Write out the listing below from the line containing "[Your LinkedIn Profile]" to its last line, unaltered, ends included.

-- -- --

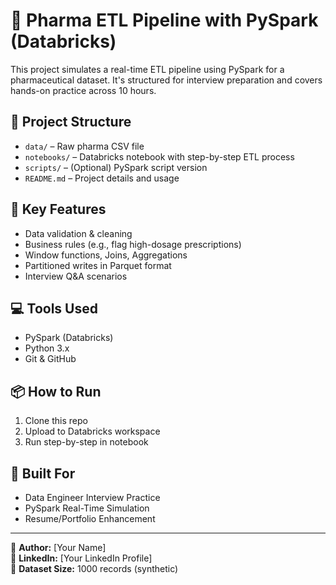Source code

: # 💊 Pharma ETL Pipeline with PySpark (Databricks)

This project simulates a real-time ETL pipeline using PySpark for a pharmaceutical dataset. It's structured for interview preparation and covers hands-on practice across 10 hours.

## 📁 Project Structure
- `data/` – Raw pharma CSV file
- `notebooks/` – Databricks notebook with step-by-step ETL process
- `scripts/` – (Optional) PySpark script version
- `README.md` – Project details and usage

## 🚀 Key Features
- Data validation & cleaning
- Business rules (e.g., flag high-dosage prescriptions)
- Window functions, Joins, Aggregations
- Partitioned writes in Parquet format
- Interview Q&A scenarios

## 💻 Tools Used
- PySpark (Databricks)
- Python 3.x
- Git & GitHub

## 📦 How to Run
1. Clone this repo
2. Upload to Databricks workspace
3. Run step-by-step in notebook

## 🧠 Built For
- Data Engineer Interview Practice
- PySpark Real-Time Simulation
- Resume/Portfolio Enhancement

---

📌 **Author:** [Your Name]  
🔗 **LinkedIn:** [Your LinkedIn Profile]  
📁 **Dataset Size:** 1000 records (synthetic)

-- -- --

TASK RESPONSE
🔗 **LinkedIn:** [Your LinkedIn Profile]  
📁 **Dataset Size:** 1000 records (synthetic)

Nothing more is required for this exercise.